### [Exercise directions]
Only the lines of the data below from the one with "Overrides the default" through the one with "Specifies a Python" are wanted. Repeat them exactly.

### [Records to use]
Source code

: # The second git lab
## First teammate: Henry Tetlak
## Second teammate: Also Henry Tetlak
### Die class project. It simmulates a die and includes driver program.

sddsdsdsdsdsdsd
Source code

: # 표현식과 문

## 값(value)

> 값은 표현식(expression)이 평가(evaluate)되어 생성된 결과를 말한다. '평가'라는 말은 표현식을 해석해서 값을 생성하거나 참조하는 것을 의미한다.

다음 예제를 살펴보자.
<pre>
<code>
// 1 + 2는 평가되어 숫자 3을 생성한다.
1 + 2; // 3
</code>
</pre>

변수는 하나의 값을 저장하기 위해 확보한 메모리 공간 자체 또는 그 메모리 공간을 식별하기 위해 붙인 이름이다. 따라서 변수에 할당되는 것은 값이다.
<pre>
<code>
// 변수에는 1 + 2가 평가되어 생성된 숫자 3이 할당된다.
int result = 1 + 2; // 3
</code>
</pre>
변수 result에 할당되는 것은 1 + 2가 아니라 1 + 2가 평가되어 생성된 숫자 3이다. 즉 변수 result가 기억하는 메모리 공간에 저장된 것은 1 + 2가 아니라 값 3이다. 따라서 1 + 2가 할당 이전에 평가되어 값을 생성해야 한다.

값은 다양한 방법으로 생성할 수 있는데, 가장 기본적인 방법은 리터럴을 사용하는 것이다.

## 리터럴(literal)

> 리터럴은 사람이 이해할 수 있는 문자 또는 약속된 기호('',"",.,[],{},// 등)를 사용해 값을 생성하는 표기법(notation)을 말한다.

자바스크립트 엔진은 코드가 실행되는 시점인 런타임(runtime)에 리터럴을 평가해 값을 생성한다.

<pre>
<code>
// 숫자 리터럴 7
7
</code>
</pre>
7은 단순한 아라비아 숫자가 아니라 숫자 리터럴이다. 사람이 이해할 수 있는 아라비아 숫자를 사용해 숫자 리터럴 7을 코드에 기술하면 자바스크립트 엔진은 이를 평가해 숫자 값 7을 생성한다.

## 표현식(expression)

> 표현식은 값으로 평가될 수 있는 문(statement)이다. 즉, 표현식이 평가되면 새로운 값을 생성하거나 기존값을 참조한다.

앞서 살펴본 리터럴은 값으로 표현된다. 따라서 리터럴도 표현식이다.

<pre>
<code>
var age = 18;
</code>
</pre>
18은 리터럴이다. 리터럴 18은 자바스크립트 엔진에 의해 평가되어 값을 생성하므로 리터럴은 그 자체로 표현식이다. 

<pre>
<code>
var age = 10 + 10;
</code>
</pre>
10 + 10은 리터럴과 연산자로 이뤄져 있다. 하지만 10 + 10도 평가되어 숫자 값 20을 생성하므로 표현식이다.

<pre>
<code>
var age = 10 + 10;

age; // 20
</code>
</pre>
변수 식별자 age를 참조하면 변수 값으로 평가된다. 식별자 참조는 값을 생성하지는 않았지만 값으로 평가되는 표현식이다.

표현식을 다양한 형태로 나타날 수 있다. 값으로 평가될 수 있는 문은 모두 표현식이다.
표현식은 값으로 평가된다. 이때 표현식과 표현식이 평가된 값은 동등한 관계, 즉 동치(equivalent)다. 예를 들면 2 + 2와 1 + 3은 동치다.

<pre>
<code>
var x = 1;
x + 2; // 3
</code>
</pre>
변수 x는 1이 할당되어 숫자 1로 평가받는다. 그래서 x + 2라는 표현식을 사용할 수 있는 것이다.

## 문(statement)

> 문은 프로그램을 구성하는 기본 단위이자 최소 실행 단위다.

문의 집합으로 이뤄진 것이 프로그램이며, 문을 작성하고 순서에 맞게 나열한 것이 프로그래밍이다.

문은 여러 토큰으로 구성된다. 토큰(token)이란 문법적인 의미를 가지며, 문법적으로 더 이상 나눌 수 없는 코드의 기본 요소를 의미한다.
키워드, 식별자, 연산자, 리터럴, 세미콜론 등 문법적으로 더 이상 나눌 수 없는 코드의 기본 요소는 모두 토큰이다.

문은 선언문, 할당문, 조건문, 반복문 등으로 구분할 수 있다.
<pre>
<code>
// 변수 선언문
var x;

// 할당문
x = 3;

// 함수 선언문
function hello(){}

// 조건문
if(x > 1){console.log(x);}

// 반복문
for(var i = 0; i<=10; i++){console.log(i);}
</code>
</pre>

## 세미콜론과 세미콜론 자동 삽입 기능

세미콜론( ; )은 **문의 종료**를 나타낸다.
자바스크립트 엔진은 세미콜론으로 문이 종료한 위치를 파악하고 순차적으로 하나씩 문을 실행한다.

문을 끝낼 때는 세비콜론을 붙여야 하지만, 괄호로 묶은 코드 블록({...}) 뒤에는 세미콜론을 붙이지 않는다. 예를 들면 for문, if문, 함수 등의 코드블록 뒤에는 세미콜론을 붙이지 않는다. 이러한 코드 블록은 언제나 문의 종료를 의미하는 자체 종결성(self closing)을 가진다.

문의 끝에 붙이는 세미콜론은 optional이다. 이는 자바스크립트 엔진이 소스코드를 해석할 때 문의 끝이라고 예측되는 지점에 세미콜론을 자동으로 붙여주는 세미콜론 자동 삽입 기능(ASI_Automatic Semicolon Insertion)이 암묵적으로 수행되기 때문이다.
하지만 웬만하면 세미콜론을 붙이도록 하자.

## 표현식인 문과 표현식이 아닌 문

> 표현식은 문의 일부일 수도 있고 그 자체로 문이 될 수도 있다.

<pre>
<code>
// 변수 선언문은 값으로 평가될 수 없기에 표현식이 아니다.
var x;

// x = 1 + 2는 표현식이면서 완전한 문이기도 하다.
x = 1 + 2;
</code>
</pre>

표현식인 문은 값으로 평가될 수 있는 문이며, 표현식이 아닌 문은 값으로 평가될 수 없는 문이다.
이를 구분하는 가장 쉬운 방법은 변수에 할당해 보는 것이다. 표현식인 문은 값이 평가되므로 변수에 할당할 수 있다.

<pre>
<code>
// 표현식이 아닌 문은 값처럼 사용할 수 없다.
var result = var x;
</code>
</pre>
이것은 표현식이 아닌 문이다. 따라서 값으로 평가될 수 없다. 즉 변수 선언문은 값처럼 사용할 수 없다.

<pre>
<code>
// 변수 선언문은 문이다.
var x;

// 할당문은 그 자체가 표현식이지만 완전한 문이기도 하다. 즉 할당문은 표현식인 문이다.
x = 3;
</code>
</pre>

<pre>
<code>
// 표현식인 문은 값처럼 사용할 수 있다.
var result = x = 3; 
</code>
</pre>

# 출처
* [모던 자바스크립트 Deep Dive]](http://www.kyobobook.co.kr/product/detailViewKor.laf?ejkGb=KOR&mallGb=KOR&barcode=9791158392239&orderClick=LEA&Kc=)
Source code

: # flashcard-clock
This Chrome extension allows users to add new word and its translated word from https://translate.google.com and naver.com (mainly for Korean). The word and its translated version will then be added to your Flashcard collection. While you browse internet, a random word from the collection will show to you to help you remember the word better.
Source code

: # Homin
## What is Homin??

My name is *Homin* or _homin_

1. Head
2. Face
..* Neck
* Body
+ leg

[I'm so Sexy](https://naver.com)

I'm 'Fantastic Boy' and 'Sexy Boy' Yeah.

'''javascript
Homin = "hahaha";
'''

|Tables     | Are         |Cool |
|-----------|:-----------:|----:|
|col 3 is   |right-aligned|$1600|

==

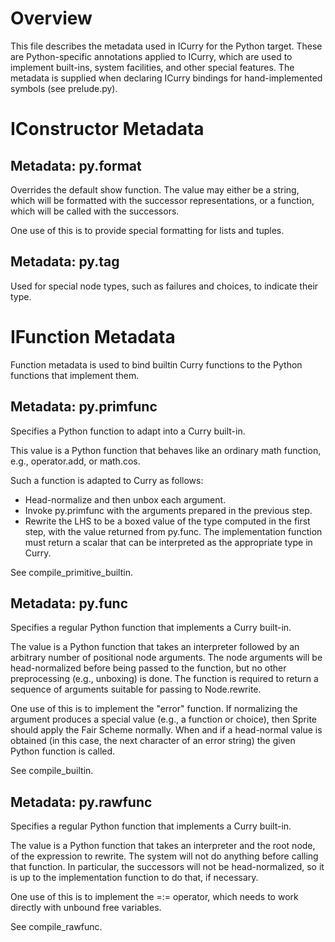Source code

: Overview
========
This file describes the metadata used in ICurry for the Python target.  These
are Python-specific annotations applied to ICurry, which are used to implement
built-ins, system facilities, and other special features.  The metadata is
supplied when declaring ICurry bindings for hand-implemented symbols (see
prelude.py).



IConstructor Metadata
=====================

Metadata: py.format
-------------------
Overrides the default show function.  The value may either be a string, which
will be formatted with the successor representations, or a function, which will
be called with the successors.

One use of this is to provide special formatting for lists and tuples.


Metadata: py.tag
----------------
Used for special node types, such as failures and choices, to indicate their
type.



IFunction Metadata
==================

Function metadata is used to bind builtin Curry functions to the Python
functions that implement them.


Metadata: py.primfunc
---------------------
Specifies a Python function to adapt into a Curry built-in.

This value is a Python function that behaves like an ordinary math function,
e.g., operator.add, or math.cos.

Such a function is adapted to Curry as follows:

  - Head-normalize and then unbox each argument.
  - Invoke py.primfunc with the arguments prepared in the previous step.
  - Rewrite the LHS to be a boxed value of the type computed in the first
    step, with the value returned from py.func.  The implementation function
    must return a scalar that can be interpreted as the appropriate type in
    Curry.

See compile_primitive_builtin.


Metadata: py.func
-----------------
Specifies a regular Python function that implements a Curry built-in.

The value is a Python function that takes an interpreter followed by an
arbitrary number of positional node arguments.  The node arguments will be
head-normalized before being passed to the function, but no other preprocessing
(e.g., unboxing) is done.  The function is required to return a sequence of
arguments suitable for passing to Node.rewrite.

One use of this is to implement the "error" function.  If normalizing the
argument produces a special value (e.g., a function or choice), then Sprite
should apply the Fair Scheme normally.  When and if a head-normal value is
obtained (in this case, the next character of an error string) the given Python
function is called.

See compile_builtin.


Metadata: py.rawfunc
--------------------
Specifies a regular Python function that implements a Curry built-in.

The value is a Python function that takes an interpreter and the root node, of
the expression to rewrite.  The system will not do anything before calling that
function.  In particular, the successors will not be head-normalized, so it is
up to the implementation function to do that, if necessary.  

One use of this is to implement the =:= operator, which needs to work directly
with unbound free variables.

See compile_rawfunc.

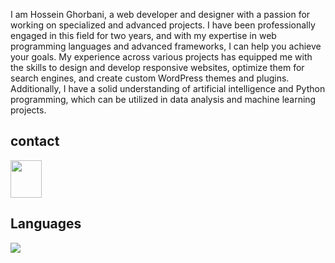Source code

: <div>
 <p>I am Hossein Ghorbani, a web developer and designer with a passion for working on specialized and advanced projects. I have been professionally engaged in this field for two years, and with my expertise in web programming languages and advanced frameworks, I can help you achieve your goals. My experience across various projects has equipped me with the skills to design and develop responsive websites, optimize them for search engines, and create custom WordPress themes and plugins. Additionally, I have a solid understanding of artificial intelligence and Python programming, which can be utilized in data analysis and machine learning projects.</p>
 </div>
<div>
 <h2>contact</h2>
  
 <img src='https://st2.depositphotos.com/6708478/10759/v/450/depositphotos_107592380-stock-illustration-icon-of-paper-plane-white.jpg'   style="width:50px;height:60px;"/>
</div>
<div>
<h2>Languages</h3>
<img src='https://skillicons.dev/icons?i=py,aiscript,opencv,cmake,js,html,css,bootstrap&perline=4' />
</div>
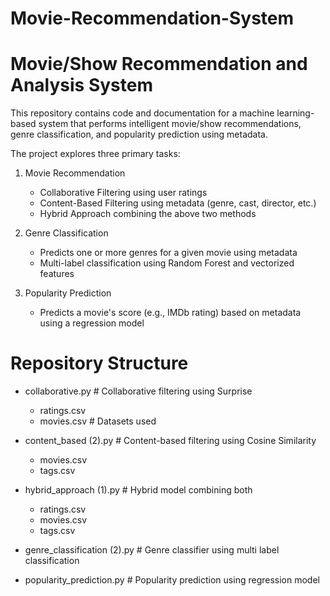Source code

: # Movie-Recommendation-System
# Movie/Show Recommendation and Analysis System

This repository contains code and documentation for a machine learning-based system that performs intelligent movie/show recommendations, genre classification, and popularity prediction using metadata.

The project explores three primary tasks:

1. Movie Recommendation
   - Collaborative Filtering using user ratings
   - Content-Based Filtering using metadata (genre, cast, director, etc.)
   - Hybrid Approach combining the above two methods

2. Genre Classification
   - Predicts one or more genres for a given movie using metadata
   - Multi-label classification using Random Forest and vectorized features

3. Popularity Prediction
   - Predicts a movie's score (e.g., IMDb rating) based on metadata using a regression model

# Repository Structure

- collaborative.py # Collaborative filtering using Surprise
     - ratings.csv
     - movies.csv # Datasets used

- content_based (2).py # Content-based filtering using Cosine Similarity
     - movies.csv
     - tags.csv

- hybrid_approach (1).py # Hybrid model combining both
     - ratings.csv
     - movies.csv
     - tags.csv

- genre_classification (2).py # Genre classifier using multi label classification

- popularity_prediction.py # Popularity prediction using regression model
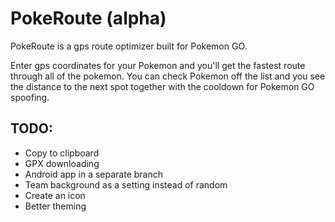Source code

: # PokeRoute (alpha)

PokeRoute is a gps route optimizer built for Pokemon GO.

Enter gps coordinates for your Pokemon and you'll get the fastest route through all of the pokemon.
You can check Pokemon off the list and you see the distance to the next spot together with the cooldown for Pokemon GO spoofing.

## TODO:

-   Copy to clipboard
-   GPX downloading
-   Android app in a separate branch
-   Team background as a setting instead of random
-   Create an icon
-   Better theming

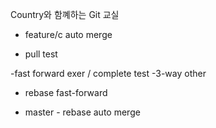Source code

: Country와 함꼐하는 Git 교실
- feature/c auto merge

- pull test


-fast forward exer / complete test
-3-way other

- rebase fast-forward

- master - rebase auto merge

### [Response to this exercise]
Overrides the default show function.  The value may either be a string, which
will be formatted with the successor representations, or a function, which will
be called with the successors.

One use of this is to provide special formatting for lists and tuples.


Metadata: py.tag
----------------
Used for special node types, such as failures and choices, to indicate their
type.



IFunction Metadata
==================

Function metadata is used to bind builtin Curry functions to the Python
functions that implement them.


Metadata: py.primfunc
---------------------
Specifies a Python function to adapt into a Curry built-in.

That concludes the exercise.